It is a paragraph of just six sentences and most everyone knows it by heart. It is called the Miranda Warning or your Miranda Rights. We all know what it implies and what it means from watching most every television cop show produced since 1966.
For me the most important part of that paragraph is the phrase "Anything you say, can and will be used against you in a court of law." CAN AND WILL. Not MIGHT or if relevant COULD, can and will.
My all time favorite movie screenplay is "My Cousin Vinny". There is not a moment of dialogue in that script that doesn't belong. Every word, however seemingly unimportant, leads us to the final conclusion. If you have forgotten the plot, a couple of kids are wrongly charged with the murder of a convenience store clerk. They think they have been detained because they forgot to pay for a can of tuna at the same store. Thinking that he is being interrogated for that petty crime, Ralph Machio's character, William Gambini is explaining what happened. His story ends when he accidentally walks out of the store with the tuna can.

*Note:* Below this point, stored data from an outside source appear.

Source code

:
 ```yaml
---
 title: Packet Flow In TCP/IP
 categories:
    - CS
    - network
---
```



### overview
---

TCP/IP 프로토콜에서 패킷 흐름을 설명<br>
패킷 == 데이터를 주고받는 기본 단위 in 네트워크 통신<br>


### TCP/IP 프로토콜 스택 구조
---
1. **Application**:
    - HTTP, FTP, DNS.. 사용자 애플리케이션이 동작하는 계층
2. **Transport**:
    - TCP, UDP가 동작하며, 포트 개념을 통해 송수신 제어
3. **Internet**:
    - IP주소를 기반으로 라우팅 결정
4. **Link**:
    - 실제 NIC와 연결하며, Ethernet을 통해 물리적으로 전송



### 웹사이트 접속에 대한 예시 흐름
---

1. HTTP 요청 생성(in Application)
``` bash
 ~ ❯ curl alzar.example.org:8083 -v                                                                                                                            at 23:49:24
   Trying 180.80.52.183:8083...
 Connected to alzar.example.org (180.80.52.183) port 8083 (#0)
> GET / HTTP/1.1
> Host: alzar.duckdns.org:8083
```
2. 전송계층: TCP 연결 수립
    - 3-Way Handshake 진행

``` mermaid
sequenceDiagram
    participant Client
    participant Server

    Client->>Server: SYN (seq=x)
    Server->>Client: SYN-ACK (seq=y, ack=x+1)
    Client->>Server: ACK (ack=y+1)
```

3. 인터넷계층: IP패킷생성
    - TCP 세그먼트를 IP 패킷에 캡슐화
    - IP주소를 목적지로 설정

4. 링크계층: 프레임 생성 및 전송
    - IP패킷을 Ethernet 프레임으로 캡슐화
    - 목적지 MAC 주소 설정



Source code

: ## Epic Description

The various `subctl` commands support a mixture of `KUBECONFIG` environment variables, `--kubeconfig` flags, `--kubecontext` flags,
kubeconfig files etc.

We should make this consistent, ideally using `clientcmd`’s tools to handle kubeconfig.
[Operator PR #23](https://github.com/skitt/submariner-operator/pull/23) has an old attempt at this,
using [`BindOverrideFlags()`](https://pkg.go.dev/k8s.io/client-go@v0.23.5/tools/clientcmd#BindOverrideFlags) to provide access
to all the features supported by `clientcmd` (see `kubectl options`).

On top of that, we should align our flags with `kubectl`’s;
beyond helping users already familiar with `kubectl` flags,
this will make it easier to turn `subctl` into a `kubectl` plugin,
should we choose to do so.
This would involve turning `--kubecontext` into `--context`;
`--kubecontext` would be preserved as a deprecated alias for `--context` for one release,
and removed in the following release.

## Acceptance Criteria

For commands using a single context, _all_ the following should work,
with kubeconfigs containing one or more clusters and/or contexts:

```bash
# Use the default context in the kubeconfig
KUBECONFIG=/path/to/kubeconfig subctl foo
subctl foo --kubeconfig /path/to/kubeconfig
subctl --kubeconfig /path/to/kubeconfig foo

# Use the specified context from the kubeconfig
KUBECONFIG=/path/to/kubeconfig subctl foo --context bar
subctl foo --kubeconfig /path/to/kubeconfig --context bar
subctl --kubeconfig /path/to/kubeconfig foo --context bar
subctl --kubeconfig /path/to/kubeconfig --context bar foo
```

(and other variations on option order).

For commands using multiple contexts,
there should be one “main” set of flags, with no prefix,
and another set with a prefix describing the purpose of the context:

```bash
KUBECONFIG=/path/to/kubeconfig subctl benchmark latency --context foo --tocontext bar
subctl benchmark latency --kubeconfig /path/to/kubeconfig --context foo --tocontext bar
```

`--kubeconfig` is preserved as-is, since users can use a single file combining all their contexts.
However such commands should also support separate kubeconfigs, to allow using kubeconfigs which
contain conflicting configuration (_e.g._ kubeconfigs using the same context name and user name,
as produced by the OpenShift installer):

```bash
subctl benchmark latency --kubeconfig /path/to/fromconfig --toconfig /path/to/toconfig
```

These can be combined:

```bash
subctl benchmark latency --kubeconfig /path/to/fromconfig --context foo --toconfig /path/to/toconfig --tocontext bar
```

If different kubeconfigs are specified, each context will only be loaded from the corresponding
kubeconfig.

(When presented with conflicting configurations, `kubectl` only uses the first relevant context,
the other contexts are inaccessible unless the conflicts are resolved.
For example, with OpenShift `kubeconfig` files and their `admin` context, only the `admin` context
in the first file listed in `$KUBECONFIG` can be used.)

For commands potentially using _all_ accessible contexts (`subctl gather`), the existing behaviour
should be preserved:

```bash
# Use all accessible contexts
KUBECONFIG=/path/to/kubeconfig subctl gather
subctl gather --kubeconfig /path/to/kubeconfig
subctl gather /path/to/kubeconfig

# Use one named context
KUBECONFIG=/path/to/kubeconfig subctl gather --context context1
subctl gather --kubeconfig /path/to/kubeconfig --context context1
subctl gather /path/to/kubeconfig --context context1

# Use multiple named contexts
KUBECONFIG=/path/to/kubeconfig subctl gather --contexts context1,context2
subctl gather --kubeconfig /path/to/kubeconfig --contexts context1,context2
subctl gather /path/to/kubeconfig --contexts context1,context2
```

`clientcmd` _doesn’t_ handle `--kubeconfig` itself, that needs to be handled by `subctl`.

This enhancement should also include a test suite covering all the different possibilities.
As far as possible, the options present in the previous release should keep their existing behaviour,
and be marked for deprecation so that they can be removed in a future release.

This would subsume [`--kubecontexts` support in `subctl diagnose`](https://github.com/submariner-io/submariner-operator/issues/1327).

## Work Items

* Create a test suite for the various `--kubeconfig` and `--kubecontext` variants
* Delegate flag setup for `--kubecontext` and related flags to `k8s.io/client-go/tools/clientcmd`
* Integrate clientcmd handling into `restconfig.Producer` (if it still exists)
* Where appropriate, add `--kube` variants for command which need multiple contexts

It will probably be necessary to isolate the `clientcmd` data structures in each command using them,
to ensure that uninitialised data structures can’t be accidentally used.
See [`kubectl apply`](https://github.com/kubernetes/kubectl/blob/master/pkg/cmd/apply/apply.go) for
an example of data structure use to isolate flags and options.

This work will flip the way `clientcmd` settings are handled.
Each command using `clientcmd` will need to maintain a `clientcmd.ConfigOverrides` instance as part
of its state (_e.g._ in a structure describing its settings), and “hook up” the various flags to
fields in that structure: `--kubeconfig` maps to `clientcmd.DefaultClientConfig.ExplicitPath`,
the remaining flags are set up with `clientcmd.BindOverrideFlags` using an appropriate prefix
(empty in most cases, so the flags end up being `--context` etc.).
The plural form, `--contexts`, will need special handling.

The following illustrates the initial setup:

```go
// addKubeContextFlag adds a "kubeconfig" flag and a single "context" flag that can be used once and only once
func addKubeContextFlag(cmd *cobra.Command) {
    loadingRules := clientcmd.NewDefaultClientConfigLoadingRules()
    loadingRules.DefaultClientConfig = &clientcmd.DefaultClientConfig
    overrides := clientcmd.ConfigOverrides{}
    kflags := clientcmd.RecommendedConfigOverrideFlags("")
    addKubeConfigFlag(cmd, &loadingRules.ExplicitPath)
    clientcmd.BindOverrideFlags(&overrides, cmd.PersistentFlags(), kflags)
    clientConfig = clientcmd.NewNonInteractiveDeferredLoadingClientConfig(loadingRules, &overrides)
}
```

The local policeman then says, "So that's when you shot the clerk."
In confusion of what he has just heard Gambini says, "I shot the clerk?"
The cop confirms with a look.
In total disbelief Gambini tries to clarify, "I shot... The clerk?"

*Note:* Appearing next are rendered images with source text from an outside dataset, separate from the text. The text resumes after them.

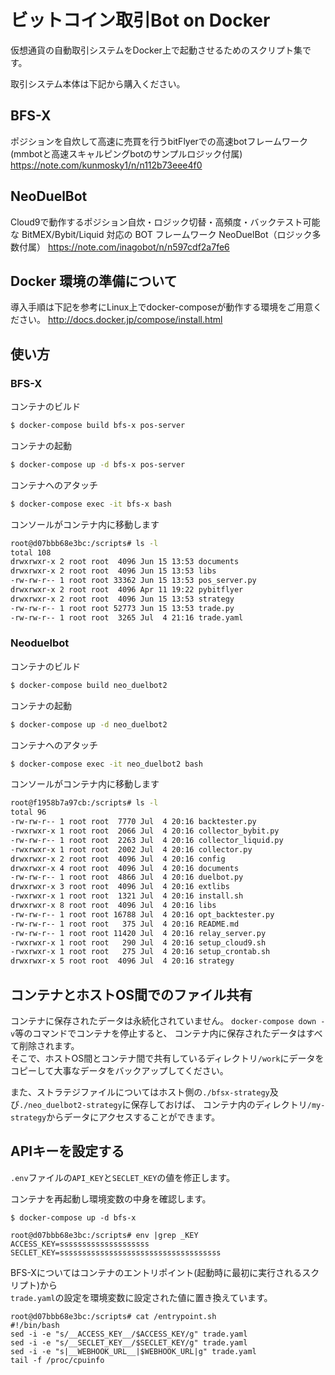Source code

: # ビットコイン取引Bot on Docker
仮想通貨の自動取引システムをDocker上で起動させるためのスクリプト集です。

取引システム本体は下記から購入ください。

## BFS-X
ポジションを自炊して高速に売買を行うbitFlyerでの高速botフレームワーク(mmbotと高速スキャルピングbotのサンプルロジック付属)  
https://note.com/kunmosky1/n/n112b73eee4f0

## NeoDuelBot
Cloud9で動作するポジション自炊・ロジック切替・高頻度・バックテスト可能な BitMEX/Bybit/Liquid 対応の BOT フレームワーク NeoDuelBot（ロジック多数付属） 
https://note.com/inagobot/n/n597cdf2a7fe6

## Docker 環境の準備について
導入手順は下記を参考にLinux上でdocker-composeが動作する環境をご用意ください。
http://docs.docker.jp/compose/install.html

## 使い方

### BFS-X

コンテナのビルド
```bash
$ docker-compose build bfs-x pos-server
```
コンテナの起動
```bash
$ docker-compose up -d bfs-x pos-server
```
コンテナへのアタッチ
```bash
$ docker-compose exec -it bfs-x bash
```
コンソールがコンテナ内に移動します
```bash
root@d07bbb68e3bc:/scripts# ls -l
total 108
drwxrwxr-x 2 root root  4096 Jun 15 13:53 documents
drwxrwxr-x 2 root root  4096 Jun 15 13:53 libs
-rw-rw-r-- 1 root root 33362 Jun 15 13:53 pos_server.py
drwxrwxr-x 2 root root  4096 Apr 11 19:22 pybitflyer
drwxrwxr-x 2 root root  4096 Jun 15 13:53 strategy
-rw-rw-r-- 1 root root 52773 Jun 15 13:53 trade.py
-rw-rw-r-- 1 root root  3265 Jul  4 21:16 trade.yaml
```

### Neoduelbot

コンテナのビルド
```bash
$ docker-compose build neo_duelbot2
```
コンテナの起動
```bash
$ docker-compose up -d neo_duelbot2
```
コンテナへのアタッチ
```bash
$ docker-compose exec -it neo_duelbot2 bash
```
コンソールがコンテナ内に移動します
```bash
root@f1958b7a97cb:/scripts# ls -l
total 96
-rw-rw-r-- 1 root root  7770 Jul  4 20:16 backtester.py
-rwxrwxr-x 1 root root  2066 Jul  4 20:16 collector_bybit.py
-rw-rw-r-- 1 root root  2263 Jul  4 20:16 collector_liquid.py
-rwxrwxr-x 1 root root  2002 Jul  4 20:16 collector.py
drwxrwxr-x 2 root root  4096 Jul  4 20:16 config
drwxrwxr-x 4 root root  4096 Jul  4 20:16 documents
-rw-rw-r-- 1 root root  4866 Jul  4 20:16 duelbot.py
drwxrwxr-x 3 root root  4096 Jul  4 20:16 extlibs
-rwxrwxr-x 1 root root  1321 Jul  4 20:16 install.sh
drwxrwxr-x 8 root root  4096 Jul  4 20:16 libs
-rw-rw-r-- 1 root root 16788 Jul  4 20:16 opt_backtester.py
-rw-rw-r-- 1 root root   375 Jul  4 20:16 README.md
-rw-rw-r-- 1 root root 11420 Jul  4 20:16 relay_server.py
-rwxrwxr-x 1 root root   290 Jul  4 20:16 setup_cloud9.sh
-rwxrwxr-x 1 root root   275 Jul  4 20:16 setup_crontab.sh
drwxrwxr-x 5 root root  4096 Jul  4 20:16 strategy
```

## コンテナとホストOS間でのファイル共有

コンテナに保存されたデータは永続化されていません。
`docker-compose down -v`等のコマンドでコンテナを停止すると、
コンテナ内に保存されたデータはすべて削除されます。  
そこで、ホストOS間とコンテナ間で共有しているディレクトリ`/work`にデータをコピーして大事なデータをバックアップしてください。

また、ストラテジファイルについてはホスト側の`./bfsx-strategy`及び`./neo_duelbot2-strategy`に保存しておけば、
コンテナ内のディレクトリ`/my-strategy`からデータにアクセスすることができます。

## APIキーを設定する
`.env`ファイルの`API_KEY`と`SECLET_KEY`の値を修正します。

コンテナを再起動し環境変数の中身を確認します。
```
$ docker-compose up -d bfs-x

root@d07bbb68e3bc:/scripts# env |grep _KEY
ACCESS_KEY=ssssssssssssssssssss
SECLET_KEY=ssssssssssssssssssssssssssssssssssss
```

BFS-Xについてはコンテナのエントリポイント(起動時に最初に実行されるスクリプト)から  
`trade.yaml`の設定を環境変数に設定された値に置き換えています。
```
root@d07bbb68e3bc:/scripts# cat /entrypoint.sh
#!/bin/bash
sed -i -e "s/__ACCESS_KEY__/$ACCESS_KEY/g" trade.yaml
sed -i -e "s/__SECLET_KEY__/$SECLET_KEY/g" trade.yaml
sed -i -e "s|__WEBHOOK_URL__|$WEBHOOK_URL|g" trade.yaml
tail -f /proc/cpuinfo
```
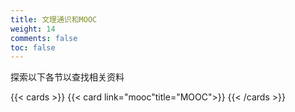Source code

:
 ```yaml
---
title: 文理通识和MOOC
weight: 14
comments: false
toc: false
---
```

探索以下各节以查找相关资料
<!--more-->
{{< cards >}}
{{< card link="mooc"title="MOOC">}}
{{< /cards >}}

The policeman nods in the affirmative and one more time Gambini tries to understand and says,
"I.... Shot the clerk?" It is then that William Gambini realizes this is not about a can of tuna.

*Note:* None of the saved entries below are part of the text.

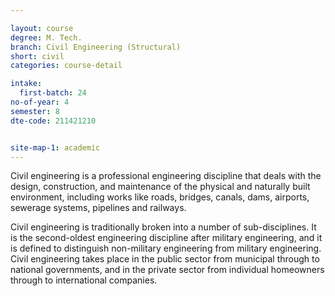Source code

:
 ```yaml
---

layout: course
degree: M. Tech.
branch: Civil Engineering (Structural)
short: civil
categories: course-detail

intake:
  first-batch: 24
no-of-year: 4
semester: 8
dte-code: 211421210


site-map-1: academic
---
```



Civil engineering is a professional engineering discipline that deals with the design, construction, and maintenance of the physical and naturally built environment, including works like roads, bridges, canals, dams, airports, sewerage systems, pipelines and railways.

Civil engineering is traditionally broken into a number of sub-disciplines. It is the second-oldest engineering discipline after military engineering, and it is defined to distinguish non-military engineering from military engineering. Civil engineering takes place in the public sector from municipal through to national governments, and in the private sector from individual homeowners through to international companies.
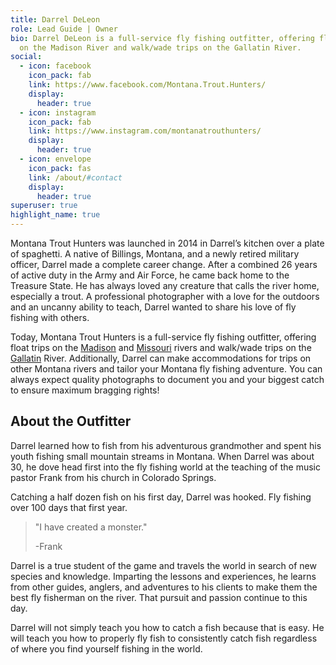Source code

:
 ```yaml
---
title: Darrel DeLeon
role: Lead Guide | Owner
bio: Darrel DeLeon is a full-service fly fishing outfitter, offering float trips
  on the Madison River and walk/wade trips on the Gallatin River.
social:
  - icon: facebook
    icon_pack: fab
    link: https://www.facebook.com/Montana.Trout.Hunters/
    display:
      header: true
  - icon: instagram
    icon_pack: fab
    link: https://www.instagram.com/montanatrouthunters/
    display:
      header: true
  - icon: envelope
    icon_pack: fas
    link: /about/#contact
    display:
      header: true
superuser: true
highlight_name: true
---
```


Montana Trout Hunters was launched in 2014 in Darrel’s kitchen over a plate of spaghetti. A native of Billings, Montana, and a newly retired military officer, Darrel made a complete career change. After a combined 26 years of active duty in the Army and Air Force, he came back home to the Treasure State. He has always loved any creature that calls the river home, especially a trout. A professional photographer with a love for the outdoors and an uncanny ability to teach, Darrel wanted to share his love of fly fishing with others.

Today, Montana Trout Hunters is a full-service fly fishing outfitter, offering float trips on the [Madison](/our-rivers/#madison-river) and [Missouri](/our-rivers/#missouri-river) rivers and walk/wade trips on the [Gallatin](/our-rivers/#gallatin-river) River. Additionally, Darrel can make accommodations for trips on other Montana rivers and tailor your Montana fly fishing adventure. You can always expect quality photographs to document you and your biggest catch to ensure maximum bragging rights!

## About the Outfitter

Darrel learned how to fish from his adventurous grandmother and spent his youth fishing small mountain streams in Montana. When Darrel was about 30, he dove head first into the fly fishing world at the teaching of the music pastor Frank from his church in Colorado Springs.

Catching a half dozen fish on his first day, Darrel was hooked. Fly fishing over 100 days that first year.

> "I have created a monster."
>
> \-Frank

Darrel is a true student of the game and travels the world in search of new species and knowledge. Imparting the lessons and experiences, he learns from other guides, anglers, and adventures to his clients to make them the best fly fisherman on the river. That pursuit and passion continue to this day.

Darrel will not simply teach you how to catch a fish because that is easy. He will teach you how to properly fly fish to consistently catch fish regardless of where you find yourself fishing in the world.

Later at the trial the prosecution asks the police to read Gambini's statement. With the cold recollection of courtroom testimony, the policeman reads this: "I ask him if that is when he shot the clerk. He replied 'I shot the clerk. I shot the clerk. I shot the clerk.' " ANYTHING you say, CAN AND WILL be used against you in a court of law.
If the FBI prevails in this iPhone dispute you can expand that to mean "Anything you text, tweet, like, chat, share, comment on, delete, friend, unfriend or buy with your Apple Pay, CAN and WILL be used against you in a court of law. Unfortunately you will not have the right to remain silent because the ANYTHING will be retroactively stored on what you thought was a private iPhone.
The FBI is trying to minimize their demands by saying it's just one iPhone. It's just one terrorist and the fear of another terror attack is greater than every one's right to privacy. They want to make it seem as if this is a bank safe deposit box and they need a key to see what is inside. That court order is made all the time. Difference is in the case of a safe deposit box the key will only fit one box, not the whole vault's worth. What the FBI is asking to have, in the iPhone case, is a key to every deposit box at the bank in question as well as every other box in every other bank world wide.
Oh, Jay... But if you have done nothing wrong why would you care if the government can have access to your private stuff? Because the very government I grant access to my privacy also has the ability to change what is legally right and wrong. It happens all the time. Sears used to sell hypodermic needles filled with heroin through the mail before it was declared illegal. Day before prohibition a bartender was just a merchant selling beer, the next day he was a criminal.
If I have the "right to remain silent" my iPhone should have a similar protection.